[Collected data]
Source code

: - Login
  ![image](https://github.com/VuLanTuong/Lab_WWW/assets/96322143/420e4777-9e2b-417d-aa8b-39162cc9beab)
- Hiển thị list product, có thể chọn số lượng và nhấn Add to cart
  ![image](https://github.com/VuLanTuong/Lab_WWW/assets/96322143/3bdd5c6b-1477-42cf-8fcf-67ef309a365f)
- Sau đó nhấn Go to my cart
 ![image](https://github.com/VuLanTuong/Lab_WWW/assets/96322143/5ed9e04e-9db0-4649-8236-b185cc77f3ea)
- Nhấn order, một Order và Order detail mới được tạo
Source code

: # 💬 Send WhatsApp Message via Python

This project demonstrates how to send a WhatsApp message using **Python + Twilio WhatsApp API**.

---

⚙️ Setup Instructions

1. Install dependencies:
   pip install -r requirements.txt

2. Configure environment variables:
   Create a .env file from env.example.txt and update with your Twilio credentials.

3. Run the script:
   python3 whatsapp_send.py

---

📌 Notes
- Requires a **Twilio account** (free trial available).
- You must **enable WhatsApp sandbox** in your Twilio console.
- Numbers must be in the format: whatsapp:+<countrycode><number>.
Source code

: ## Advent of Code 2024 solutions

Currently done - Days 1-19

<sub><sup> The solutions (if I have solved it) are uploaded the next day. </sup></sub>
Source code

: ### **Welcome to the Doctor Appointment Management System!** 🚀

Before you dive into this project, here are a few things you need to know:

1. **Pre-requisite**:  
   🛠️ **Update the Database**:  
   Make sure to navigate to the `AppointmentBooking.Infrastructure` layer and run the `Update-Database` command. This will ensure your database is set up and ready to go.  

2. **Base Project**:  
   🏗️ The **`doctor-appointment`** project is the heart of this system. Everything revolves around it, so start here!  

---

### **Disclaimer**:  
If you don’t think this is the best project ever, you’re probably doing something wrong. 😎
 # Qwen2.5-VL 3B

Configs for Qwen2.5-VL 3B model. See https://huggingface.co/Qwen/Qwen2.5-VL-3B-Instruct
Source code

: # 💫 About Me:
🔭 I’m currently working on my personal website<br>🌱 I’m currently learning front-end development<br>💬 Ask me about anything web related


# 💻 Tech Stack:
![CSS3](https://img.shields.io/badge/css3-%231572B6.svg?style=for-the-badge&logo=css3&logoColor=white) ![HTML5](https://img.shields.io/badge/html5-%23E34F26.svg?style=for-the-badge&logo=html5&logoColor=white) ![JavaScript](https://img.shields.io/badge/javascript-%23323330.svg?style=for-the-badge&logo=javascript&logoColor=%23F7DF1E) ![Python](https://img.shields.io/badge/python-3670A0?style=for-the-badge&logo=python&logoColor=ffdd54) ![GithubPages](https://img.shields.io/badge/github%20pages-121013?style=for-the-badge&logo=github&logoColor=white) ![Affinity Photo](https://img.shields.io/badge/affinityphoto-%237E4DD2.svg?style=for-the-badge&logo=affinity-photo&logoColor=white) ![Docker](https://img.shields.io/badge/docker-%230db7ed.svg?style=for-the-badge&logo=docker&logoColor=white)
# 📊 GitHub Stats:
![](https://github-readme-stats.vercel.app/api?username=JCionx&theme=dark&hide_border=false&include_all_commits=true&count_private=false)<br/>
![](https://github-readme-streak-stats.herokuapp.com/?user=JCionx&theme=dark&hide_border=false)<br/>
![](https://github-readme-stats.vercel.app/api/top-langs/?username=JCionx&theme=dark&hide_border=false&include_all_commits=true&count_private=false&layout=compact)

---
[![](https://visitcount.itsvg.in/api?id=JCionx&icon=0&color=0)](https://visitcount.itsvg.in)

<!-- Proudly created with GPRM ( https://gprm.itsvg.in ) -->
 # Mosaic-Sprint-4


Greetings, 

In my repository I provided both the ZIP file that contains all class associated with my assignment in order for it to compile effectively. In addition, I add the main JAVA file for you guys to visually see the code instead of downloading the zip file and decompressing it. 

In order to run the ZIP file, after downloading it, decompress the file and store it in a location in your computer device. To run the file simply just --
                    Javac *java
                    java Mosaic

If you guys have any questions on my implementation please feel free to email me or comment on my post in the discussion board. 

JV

* * *

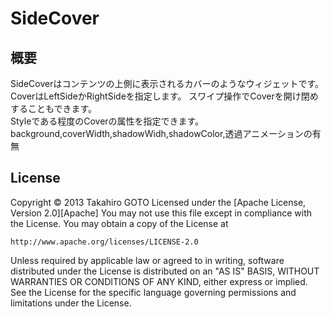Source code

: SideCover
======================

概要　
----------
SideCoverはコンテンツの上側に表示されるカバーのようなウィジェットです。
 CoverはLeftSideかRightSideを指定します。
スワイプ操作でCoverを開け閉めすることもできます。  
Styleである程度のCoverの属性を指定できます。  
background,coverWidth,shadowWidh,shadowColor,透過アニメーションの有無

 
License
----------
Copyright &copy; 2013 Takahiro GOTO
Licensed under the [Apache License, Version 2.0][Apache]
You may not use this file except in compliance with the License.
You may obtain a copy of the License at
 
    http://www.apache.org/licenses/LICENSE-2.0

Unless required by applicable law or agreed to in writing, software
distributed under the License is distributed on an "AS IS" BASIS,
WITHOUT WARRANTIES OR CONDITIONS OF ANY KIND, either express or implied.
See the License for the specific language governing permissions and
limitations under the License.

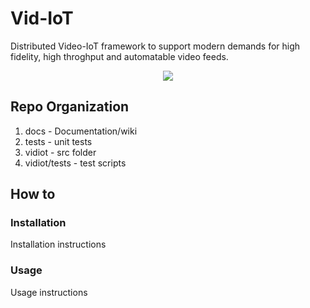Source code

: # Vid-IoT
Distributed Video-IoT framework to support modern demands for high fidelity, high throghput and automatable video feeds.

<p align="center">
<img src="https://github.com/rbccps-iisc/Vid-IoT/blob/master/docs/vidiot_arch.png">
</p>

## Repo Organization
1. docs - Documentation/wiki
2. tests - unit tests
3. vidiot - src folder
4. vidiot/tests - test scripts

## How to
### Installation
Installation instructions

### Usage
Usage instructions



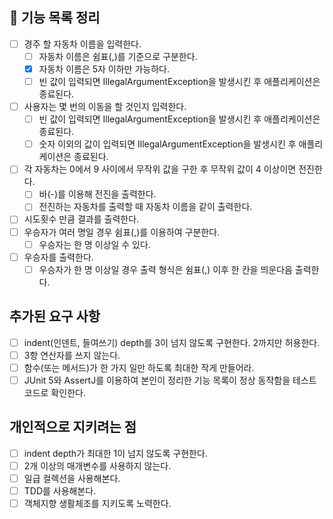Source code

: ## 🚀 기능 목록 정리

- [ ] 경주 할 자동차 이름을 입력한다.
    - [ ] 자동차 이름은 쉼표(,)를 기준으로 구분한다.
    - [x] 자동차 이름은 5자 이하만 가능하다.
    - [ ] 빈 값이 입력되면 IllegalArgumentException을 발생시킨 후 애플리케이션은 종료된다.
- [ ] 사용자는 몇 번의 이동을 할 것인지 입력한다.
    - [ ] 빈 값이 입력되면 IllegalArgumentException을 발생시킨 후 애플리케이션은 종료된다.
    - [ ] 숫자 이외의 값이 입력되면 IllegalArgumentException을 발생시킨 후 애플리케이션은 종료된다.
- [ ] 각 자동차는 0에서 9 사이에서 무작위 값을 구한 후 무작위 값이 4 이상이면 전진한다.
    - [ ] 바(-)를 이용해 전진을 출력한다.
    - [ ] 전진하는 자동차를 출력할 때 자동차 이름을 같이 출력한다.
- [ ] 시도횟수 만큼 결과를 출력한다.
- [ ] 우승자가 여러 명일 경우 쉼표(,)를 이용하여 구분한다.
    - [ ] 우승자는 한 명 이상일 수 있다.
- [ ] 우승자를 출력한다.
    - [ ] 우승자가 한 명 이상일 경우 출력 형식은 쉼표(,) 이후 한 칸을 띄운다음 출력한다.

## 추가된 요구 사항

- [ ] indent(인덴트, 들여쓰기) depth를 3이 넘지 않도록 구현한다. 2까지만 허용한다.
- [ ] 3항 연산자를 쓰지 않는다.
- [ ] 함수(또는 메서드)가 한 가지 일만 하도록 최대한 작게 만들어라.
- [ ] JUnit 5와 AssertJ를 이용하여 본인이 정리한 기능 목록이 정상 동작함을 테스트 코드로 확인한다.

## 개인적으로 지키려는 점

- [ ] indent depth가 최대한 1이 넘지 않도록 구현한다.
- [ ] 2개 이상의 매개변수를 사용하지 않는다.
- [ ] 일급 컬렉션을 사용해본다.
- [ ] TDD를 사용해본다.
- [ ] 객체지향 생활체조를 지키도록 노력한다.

* * *

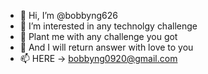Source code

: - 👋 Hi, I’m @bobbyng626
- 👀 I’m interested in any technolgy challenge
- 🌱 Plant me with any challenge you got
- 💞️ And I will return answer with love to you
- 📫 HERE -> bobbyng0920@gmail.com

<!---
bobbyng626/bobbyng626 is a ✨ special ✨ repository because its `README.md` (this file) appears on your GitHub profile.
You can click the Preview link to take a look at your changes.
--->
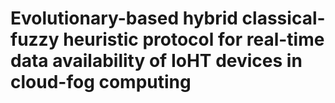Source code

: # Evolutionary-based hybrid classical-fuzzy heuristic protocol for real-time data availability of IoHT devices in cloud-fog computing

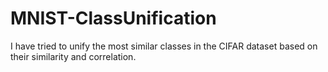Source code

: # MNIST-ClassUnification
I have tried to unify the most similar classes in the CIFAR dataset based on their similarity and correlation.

* WORK TASK
Of all the entries above, output exactly the lines between the one holding "- [x] 자동차 이름은 5자 이하만 가능하다." and the one holding "- [ ] 시도횟수 만큼 결과를 출력한다.", inclusive.

* RESPONSE BELOW
    - [x] 자동차 이름은 5자 이하만 가능하다.
    - [ ] 빈 값이 입력되면 IllegalArgumentException을 발생시킨 후 애플리케이션은 종료된다.
- [ ] 사용자는 몇 번의 이동을 할 것인지 입력한다.
    - [ ] 빈 값이 입력되면 IllegalArgumentException을 발생시킨 후 애플리케이션은 종료된다.
    - [ ] 숫자 이외의 값이 입력되면 IllegalArgumentException을 발생시킨 후 애플리케이션은 종료된다.
- [ ] 각 자동차는 0에서 9 사이에서 무작위 값을 구한 후 무작위 값이 4 이상이면 전진한다.
    - [ ] 바(-)를 이용해 전진을 출력한다.
    - [ ] 전진하는 자동차를 출력할 때 자동차 이름을 같이 출력한다.
- [ ] 시도횟수 만큼 결과를 출력한다.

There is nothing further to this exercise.